As lawmakers hurry to pass key legislation, they continue to think about 39,360 Tennesseans who will hear the words "you have cancer" this year. The American Cancer Society Cancer Action Network (ACS CAN) commends the legislature for passing the Rare Disease Advisory Council legislation.
ACS CAN supported legislation to create a Rare Disease Advisory Council. This council will advise Tennessee State agencies engaged in rare diseases, as well as promote the development of and access to effective treatments. Those Tennessean who face a rare disease often face unique challenges including delays in obtaining a diagnosis, misdiagnosis, shortages of medical specialists who can provide treatment, and lack of access to a knowledge base that ensures the most efficient and effective therapies and medication for treatment.

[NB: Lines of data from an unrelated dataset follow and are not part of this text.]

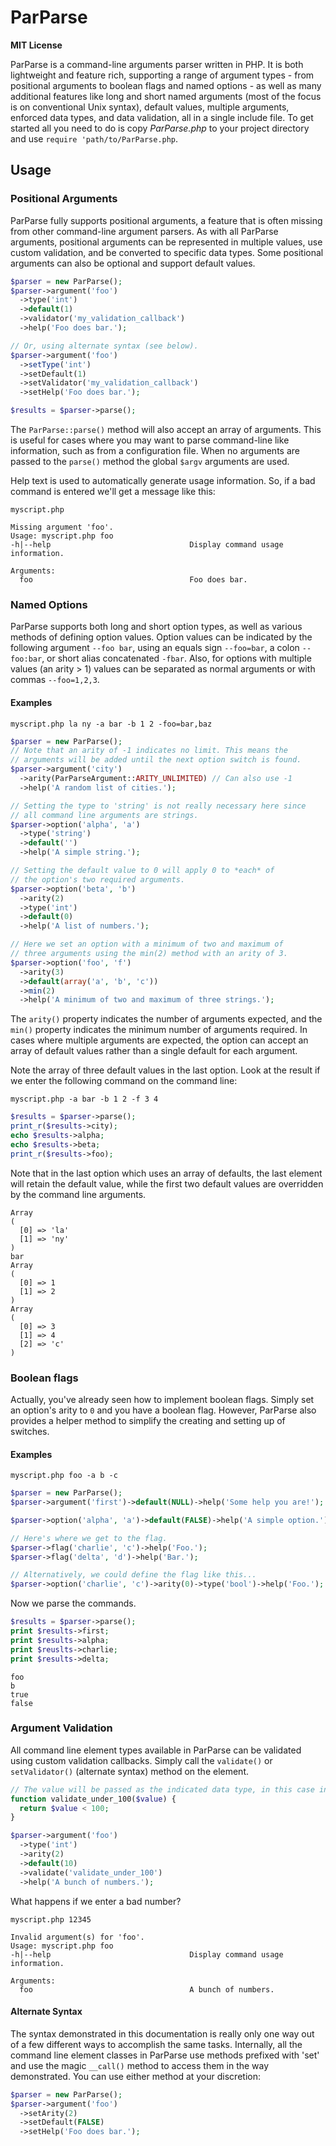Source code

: ParParse
========

**MIT License**

ParParse is a command-line arguments parser written in PHP. It is both
lightweight and feature rich, supporting a range of argument types -
from positional arguments to boolean flags and named options - as well
as many additional features like long and short named arguments (most of
the focus is on conventional Unix syntax), default values, multiple
arguments, enforced data types, and data validation, all in a single
include file. To get started all you need to do is copy _ParParse.php_
to your project directory and use `require 'path/to/ParParse.php`.

Usage
-----

### Positional Arguments

ParParse fully supports positional arguments, a feature that is often
missing from other command-line argument parsers. As with all ParParse
arguments, positional arguments can be represented in multiple values,
use custom validation, and be converted to specific data types. Some
positional arguments can also be optional and support default values.

```php
$parser = new ParParse();
$parser->argument('foo')
  ->type('int')
  ->default(1)
  ->validator('my_validation_callback')
  ->help('Foo does bar.');

// Or, using alternate syntax (see below).
$parser->argument('foo')
  ->setType('int')
  ->setDefault(1)
  ->setValidator('my_validation_callback')
  ->setHelp('Foo does bar.');

$results = $parser->parse();
```
The `ParParse::parse()` method will also accept an array of arguments.
This is useful for cases where you may want to parse command-line like
information, such as from a configuration file. When no arguments are
passed to the `parse()` method the global `$argv` arguments are used.

Help text is used to automatically generate usage information. So, if
a bad command is entered we'll get a message like this:

`myscript.php`

```
Missing argument 'foo'.
Usage: myscript.php foo
-h|--help                               Display command usage information.

Arguments:
  foo                                   Foo does bar.
```

### Named Options

ParParse supports both long and short option types, as well as various
methods of defining option values. Option values can be indicated by
the following argument `--foo bar`, using an equals sign `--foo=bar`,
a colon `--foo:bar`, or short alias concatenated `-fbar`. Also, for
options with multiple values (an arity > 1) values can be separated
as normal arguments or with commas `--foo=1,2,3`.

#### Examples

`myscript.php la ny -a bar -b 1 2 -foo=bar,baz`

```php
$parser = new ParParse();
// Note that an arity of -1 indicates no limit. This means the
// arguments will be added until the next option switch is found.
$parser->argument('city')
  ->arity(ParParseArgument::ARITY_UNLIMITED) // Can also use -1
  ->help('A random list of cities.');

// Setting the type to 'string' is not really necessary here since
// all command line arguments are strings.
$parser->option('alpha', 'a')
  ->type('string')
  ->default('')
  ->help('A simple string.');

// Setting the default value to 0 will apply 0 to *each* of
// the option's two required arguments.
$parser->option('beta', 'b')
  ->arity(2)
  ->type('int')
  ->default(0)
  ->help('A list of numbers.');

// Here we set an option with a minimum of two and maximum of
// three arguments using the min(2) method with an arity of 3.
$parser->option('foo', 'f')
  ->arity(3)
  ->default(array('a', 'b', 'c'))
  ->min(2)
  ->help('A minimum of two and maximum of three strings.');
```

The `arity()` property indicates the number of arguments expected,
and the `min()` property indicates the minimum number of arguments
required. In cases where multiple arguments are expected, the option
can accept an array of default values rather than a single default
for each argument.

Note the array of three default values in the last option. Look at
the result if we enter the following command on the command line:

`myscript.php -a bar -b 1 2 -f 3 4`

```php
$results = $parser->parse();
print_r($results->city);
echo $results->alpha;
echo $results->beta;
print_r($results->foo);
```

Note that in the last option which uses an array of defaults, the
last element will retain the default value, while the first two
default values are overridden by the command line arguments.
```
Array
(
  [0] => 'la'
  [1] => 'ny'
)
bar
Array
(
  [0] => 1
  [1] => 2
)
Array
(
  [0] => 3
  [1] => 4
  [2] => 'c'
)
```

### Boolean flags

Actually, you've already seen how to implement boolean flags. Simply
set an option's arity to `0` and you have a boolean flag. However,
ParParse also provides a helper method to simplify the creating and
setting up of switches.

#### Examples

`myscript.php foo -a b -c`

```php
$parser = new ParParse();
$parser->argument('first')->default(NULL)->help('Some help you are!');

$parser->option('alpha', 'a')->default(FALSE)->help('A simple option.');

// Here's where we get to the flag.
$parser->flag('charlie', 'c')->help('Foo.');
$parser->flag('delta', 'd')->help('Bar.');

// Alternatively, we could define the flag like this...
$parser->option('charlie', 'c')->arity(0)->type('bool')->help('Foo.');
```
Now we parse the commands.
```php
$results = $parser->parse();
print $results->first;
print $results->alpha;
print $reuslts->charlie;
print $results->delta;
```

```
foo
b
true
false
```

### Argument Validation
All command line element types available in ParParse can be validated
using custom validation callbacks. Simply call the `validate()` or
`setValidator()` (alternate syntax) method on the element.

```php
// The value will be passed as the indicated data type, in this case int.
function validate_under_100($value) {
  return $value < 100;
}

$parser->argument('foo')
  ->type('int')
  ->arity(2)
  ->default(10)
  ->validate('validate_under_100')
  ->help('A bunch of numbers.');
```

What happens if we enter a bad number?

`myscript.php 12345`

```
Invalid argument(s) for 'foo'.
Usage: myscript.php foo
-h|--help                               Display command usage information.

Arguments:
  foo                                   A bunch of numbers.
```

#### Alternate Syntax
The syntax demonstrated in this documentation is really only one way out
of a few different ways to accomplish the same tasks. Internally, all the
command line element classes in ParParse use methods prefixed with 'set'
and use the magic `__call()` method to access them in the way demonstrated.
You can use either method at your discretion:
```php
$parser = new ParParse();
$parser->argument('foo')
  ->setArity(2)
  ->setDefault(FALSE)
  ->setHelp('Foo does bar.');
```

Unfortunately, rare diseases also affect our youngest Tennesseans including those who face a cancer battle. All childhood cancers are considered rare and while mortality rates have been decreasing, the overall incidence of childhood cancer has been slowly increasing since 1975. Other cancers that are considered rare include brain, pancreatic, ovarian, thyroid and stomach cancers.
Treatments and innovations in the rare disease space are fast-growing and becoming more commonplace within Tennessee. It is important that Tennessee stays at the forefront of treatment options and guidance. The Tennessee Rare Disease Advisory Council will be composed of qualified professionals and persons living with rare diseases and would serve to educate medical professionals, government agencies, and the public about rare diseases as an important public health issue and advise on new treatments for many rare diseases.
ACS CAN praises the legislature for passing legislation in these uncertain times that will reduce suffering and death for those facing rare cancers in our state and calls on Gov. Bill Lee to sign it as soon as possible.